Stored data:
----------------------------------------

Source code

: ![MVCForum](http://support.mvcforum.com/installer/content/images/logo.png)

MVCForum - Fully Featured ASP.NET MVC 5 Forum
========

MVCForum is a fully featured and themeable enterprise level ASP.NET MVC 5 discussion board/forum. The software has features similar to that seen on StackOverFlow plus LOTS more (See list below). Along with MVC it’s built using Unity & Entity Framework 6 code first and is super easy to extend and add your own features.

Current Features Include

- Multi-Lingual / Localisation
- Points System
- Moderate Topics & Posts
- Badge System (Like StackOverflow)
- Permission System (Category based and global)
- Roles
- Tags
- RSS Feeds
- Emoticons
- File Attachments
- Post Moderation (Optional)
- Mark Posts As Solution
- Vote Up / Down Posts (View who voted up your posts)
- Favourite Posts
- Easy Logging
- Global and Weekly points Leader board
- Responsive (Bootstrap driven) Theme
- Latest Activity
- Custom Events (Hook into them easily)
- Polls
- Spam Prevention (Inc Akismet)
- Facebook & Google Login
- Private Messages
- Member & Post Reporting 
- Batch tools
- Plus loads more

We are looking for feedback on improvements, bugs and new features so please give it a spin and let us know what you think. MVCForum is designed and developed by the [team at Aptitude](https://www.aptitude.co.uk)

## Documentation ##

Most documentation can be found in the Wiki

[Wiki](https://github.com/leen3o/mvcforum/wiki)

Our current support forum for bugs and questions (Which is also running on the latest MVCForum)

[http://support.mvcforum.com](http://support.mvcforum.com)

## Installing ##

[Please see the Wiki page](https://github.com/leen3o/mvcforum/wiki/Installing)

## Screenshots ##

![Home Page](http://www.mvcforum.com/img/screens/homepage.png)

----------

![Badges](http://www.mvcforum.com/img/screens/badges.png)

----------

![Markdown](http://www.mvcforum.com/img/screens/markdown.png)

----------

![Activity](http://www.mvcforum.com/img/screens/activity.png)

----------------------------------------

* **Task description**:
Copy here each line of the preceding records with "System" in it.

* **Response to this task**:
- Points System
- Badge System (Like StackOverflow)
- Permission System (Category based and global)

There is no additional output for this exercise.